• _Saved data entries_:
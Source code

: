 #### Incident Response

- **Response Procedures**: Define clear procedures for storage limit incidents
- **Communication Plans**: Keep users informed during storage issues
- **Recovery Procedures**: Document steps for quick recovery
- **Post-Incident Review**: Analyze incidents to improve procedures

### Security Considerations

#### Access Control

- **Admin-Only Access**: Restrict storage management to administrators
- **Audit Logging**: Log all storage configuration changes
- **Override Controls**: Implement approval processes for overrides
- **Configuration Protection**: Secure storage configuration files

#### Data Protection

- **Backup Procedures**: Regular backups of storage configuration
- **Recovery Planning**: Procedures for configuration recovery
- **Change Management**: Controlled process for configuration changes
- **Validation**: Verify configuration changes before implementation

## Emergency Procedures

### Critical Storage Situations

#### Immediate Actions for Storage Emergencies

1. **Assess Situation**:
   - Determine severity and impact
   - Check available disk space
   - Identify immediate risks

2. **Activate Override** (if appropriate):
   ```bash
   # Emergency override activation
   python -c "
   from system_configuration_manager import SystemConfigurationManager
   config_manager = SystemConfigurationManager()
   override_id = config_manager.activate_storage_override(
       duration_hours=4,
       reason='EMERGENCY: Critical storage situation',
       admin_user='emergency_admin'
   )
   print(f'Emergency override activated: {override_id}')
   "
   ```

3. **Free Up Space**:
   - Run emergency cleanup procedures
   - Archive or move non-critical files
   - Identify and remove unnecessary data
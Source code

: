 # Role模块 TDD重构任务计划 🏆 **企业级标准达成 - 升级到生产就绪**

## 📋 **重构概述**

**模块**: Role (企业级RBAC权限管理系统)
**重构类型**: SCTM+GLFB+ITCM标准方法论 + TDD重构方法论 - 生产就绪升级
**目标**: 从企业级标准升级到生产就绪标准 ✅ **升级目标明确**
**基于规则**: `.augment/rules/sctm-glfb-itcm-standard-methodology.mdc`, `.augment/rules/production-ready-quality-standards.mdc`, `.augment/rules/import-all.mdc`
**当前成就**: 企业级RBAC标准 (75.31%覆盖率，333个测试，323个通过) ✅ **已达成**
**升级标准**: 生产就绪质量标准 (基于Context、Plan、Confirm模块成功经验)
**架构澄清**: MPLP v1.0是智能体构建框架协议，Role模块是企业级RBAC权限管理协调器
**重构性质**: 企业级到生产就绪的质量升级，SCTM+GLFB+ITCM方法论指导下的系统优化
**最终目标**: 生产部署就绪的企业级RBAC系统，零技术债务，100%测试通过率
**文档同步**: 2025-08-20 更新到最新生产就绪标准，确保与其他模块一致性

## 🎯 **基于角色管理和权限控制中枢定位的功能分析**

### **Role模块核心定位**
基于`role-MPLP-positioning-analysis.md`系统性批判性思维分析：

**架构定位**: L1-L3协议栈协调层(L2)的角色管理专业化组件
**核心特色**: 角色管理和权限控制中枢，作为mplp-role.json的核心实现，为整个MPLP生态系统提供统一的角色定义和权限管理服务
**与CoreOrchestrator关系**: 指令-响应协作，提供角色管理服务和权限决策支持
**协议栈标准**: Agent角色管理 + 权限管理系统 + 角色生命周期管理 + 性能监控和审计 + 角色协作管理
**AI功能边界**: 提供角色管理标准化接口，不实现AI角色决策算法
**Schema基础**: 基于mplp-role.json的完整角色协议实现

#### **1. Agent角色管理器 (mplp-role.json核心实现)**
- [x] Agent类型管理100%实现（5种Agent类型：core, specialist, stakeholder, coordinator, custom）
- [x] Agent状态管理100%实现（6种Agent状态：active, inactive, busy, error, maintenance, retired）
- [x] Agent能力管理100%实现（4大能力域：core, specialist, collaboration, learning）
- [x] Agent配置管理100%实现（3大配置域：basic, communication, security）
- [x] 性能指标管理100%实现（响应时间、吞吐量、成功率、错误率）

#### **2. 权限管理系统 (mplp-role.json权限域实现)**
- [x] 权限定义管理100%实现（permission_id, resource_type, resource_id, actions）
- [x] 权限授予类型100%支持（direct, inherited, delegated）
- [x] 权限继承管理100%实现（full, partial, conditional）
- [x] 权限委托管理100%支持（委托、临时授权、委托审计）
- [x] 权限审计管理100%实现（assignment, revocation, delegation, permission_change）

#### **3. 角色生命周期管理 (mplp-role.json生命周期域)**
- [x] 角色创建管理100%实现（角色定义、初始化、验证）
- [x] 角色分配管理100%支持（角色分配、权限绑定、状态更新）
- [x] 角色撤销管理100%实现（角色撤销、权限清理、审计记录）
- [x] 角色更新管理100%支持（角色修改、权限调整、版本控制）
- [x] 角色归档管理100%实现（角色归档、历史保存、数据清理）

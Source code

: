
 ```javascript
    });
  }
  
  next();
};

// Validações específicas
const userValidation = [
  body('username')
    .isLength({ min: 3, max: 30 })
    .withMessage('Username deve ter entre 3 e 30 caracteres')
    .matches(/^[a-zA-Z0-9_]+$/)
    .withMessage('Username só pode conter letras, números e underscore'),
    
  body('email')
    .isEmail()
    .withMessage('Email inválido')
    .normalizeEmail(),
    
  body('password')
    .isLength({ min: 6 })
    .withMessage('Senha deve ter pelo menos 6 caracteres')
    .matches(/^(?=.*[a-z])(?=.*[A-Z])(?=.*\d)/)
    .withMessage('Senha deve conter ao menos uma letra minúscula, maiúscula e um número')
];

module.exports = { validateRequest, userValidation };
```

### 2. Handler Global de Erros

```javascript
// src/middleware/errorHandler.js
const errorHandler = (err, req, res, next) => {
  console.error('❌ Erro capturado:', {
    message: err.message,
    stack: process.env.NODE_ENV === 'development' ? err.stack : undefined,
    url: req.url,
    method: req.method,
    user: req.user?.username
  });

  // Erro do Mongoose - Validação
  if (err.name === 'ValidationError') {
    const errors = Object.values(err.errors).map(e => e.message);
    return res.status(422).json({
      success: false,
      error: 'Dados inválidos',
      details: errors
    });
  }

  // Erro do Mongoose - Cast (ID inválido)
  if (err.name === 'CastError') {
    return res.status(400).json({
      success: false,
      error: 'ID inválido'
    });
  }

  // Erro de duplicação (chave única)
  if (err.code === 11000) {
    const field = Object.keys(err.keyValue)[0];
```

• _YOUR GOAL_:
Retype the records that precede this task, keeping them exactly the same.

• _RESPONSE_:
Source code

: #### Incident Response

- **Response Procedures**: Define clear procedures for storage limit incidents
- **Communication Plans**: Keep users informed during storage issues
- **Recovery Procedures**: Document steps for quick recovery
- **Post-Incident Review**: Analyze incidents to improve procedures

### Security Considerations

#### Access Control

- **Admin-Only Access**: Restrict storage management to administrators
- **Audit Logging**: Log all storage configuration changes
- **Override Controls**: Implement approval processes for overrides
- **Configuration Protection**: Secure storage configuration files

#### Data Protection

- **Backup Procedures**: Regular backups of storage configuration
- **Recovery Planning**: Procedures for configuration recovery
- **Change Management**: Controlled process for configuration changes
- **Validation**: Verify configuration changes before implementation

## Emergency Procedures

### Critical Storage Situations

#### Immediate Actions for Storage Emergencies

1. **Assess Situation**:
   - Determine severity and impact
   - Check available disk space
   - Identify immediate risks

2. **Activate Override** (if appropriate):
   ```bash
   # Emergency override activation
   python -c "
   from system_configuration_manager import SystemConfigurationManager
   config_manager = SystemConfigurationManager()
   override_id = config_manager.activate_storage_override(
       duration_hours=4,
       reason='EMERGENCY: Critical storage situation',
       admin_user='emergency_admin'
   )
   print(f'Emergency override activated: {override_id}')
   "
   ```

3. **Free Up Space**:
   - Run emergency cleanup procedures
   - Archive or move non-critical files
   - Identify and remove unnecessary data
Source code

: # Role模块 TDD重构任务计划 🏆 **企业级标准达成 - 升级到生产就绪**

## 📋 **重构概述**

**模块**: Role (企业级RBAC权限管理系统)
**重构类型**: SCTM+GLFB+ITCM标准方法论 + TDD重构方法论 - 生产就绪升级
**目标**: 从企业级标准升级到生产就绪标准 ✅ **升级目标明确**
**基于规则**: `.augment/rules/sctm-glfb-itcm-standard-methodology.mdc`, `.augment/rules/production-ready-quality-standards.mdc`, `.augment/rules/import-all.mdc`
**当前成就**: 企业级RBAC标准 (75.31%覆盖率，333个测试，323个通过) ✅ **已达成**
**升级标准**: 生产就绪质量标准 (基于Context、Plan、Confirm模块成功经验)
**架构澄清**: MPLP v1.0是智能体构建框架协议，Role模块是企业级RBAC权限管理协调器
**重构性质**: 企业级到生产就绪的质量升级，SCTM+GLFB+ITCM方法论指导下的系统优化
**最终目标**: 生产部署就绪的企业级RBAC系统，零技术债务，100%测试通过率
**文档同步**: 2025-08-20 更新到最新生产就绪标准，确保与其他模块一致性

## 🎯 **基于角色管理和权限控制中枢定位的功能分析**

### **Role模块核心定位**
基于`role-MPLP-positioning-analysis.md`系统性批判性思维分析：

**架构定位**: L1-L3协议栈协调层(L2)的角色管理专业化组件
**核心特色**: 角色管理和权限控制中枢，作为mplp-role.json的核心实现，为整个MPLP生态系统提供统一的角色定义和权限管理服务
**与CoreOrchestrator关系**: 指令-响应协作，提供角色管理服务和权限决策支持
**协议栈标准**: Agent角色管理 + 权限管理系统 + 角色生命周期管理 + 性能监控和审计 + 角色协作管理
**AI功能边界**: 提供角色管理标准化接口，不实现AI角色决策算法
**Schema基础**: 基于mplp-role.json的完整角色协议实现

#### **1. Agent角色管理器 (mplp-role.json核心实现)**
- [x] Agent类型管理100%实现（5种Agent类型：core, specialist, stakeholder, coordinator, custom）
- [x] Agent状态管理100%实现（6种Agent状态：active, inactive, busy, error, maintenance, retired）
- [x] Agent能力管理100%实现（4大能力域：core, specialist, collaboration, learning）
- [x] Agent配置管理100%实现（3大配置域：basic, communication, security）
- [x] 性能指标管理100%实现（响应时间、吞吐量、成功率、错误率）

#### **2. 权限管理系统 (mplp-role.json权限域实现)**
- [x] 权限定义管理100%实现（permission_id, resource_type, resource_id, actions）
- [x] 权限授予类型100%支持（direct, inherited, delegated）
- [x] 权限继承管理100%实现（full, partial, conditional）
- [x] 权限委托管理100%支持（委托、临时授权、委托审计）
- [x] 权限审计管理100%实现（assignment, revocation, delegation, permission_change）

#### **3. 角色生命周期管理 (mplp-role.json生命周期域)**
- [x] 角色创建管理100%实现（角色定义、初始化、验证）
- [x] 角色分配管理100%支持（角色分配、权限绑定、状态更新）
- [x] 角色撤销管理100%实现（角色撤销、权限清理、审计记录）
- [x] 角色更新管理100%支持（角色修改、权限调整、版本控制）
- [x] 角色归档管理100%实现（角色归档、历史保存、数据清理）

Source code

:
 ```javascript
    });
  }
  
  next();
};

// Validações específicas
const userValidation = [
  body('username')
    .isLength({ min: 3, max: 30 })
    .withMessage('Username deve ter entre 3 e 30 caracteres')
    .matches(/^[a-zA-Z0-9_]+$/)
    .withMessage('Username só pode conter letras, números e underscore'),
    
  body('email')
    .isEmail()
    .withMessage('Email inválido')
    .normalizeEmail(),
    
  body('password')
    .isLength({ min: 6 })
    .withMessage('Senha deve ter pelo menos 6 caracteres')
    .matches(/^(?=.*[a-z])(?=.*[A-Z])(?=.*\d)/)
    .withMessage('Senha deve conter ao menos uma letra minúscula, maiúscula e um número')
];

module.exports = { validateRequest, userValidation };
```

### 2. Handler Global de Erros

```javascript
// src/middleware/errorHandler.js
const errorHandler = (err, req, res, next) => {
  console.error('❌ Erro capturado:', {
    message: err.message,
    stack: process.env.NODE_ENV === 'development' ? err.stack : undefined,
    url: req.url,
    method: req.method,
    user: req.user?.username
  });

  // Erro do Mongoose - Validação
  if (err.name === 'ValidationError') {
    const errors = Object.values(err.errors).map(e => e.message);
    return res.status(422).json({
      success: false,
      error: 'Dados inválidos',
      details: errors
    });
  }

  // Erro do Mongoose - Cast (ID inválido)
  if (err.name === 'CastError') {
    return res.status(400).json({
      success: false,
      error: 'ID inválido'
    });
  }

  // Erro de duplicação (chave única)
  if (err.code === 11000) {
    const field = Object.keys(err.keyValue)[0];
```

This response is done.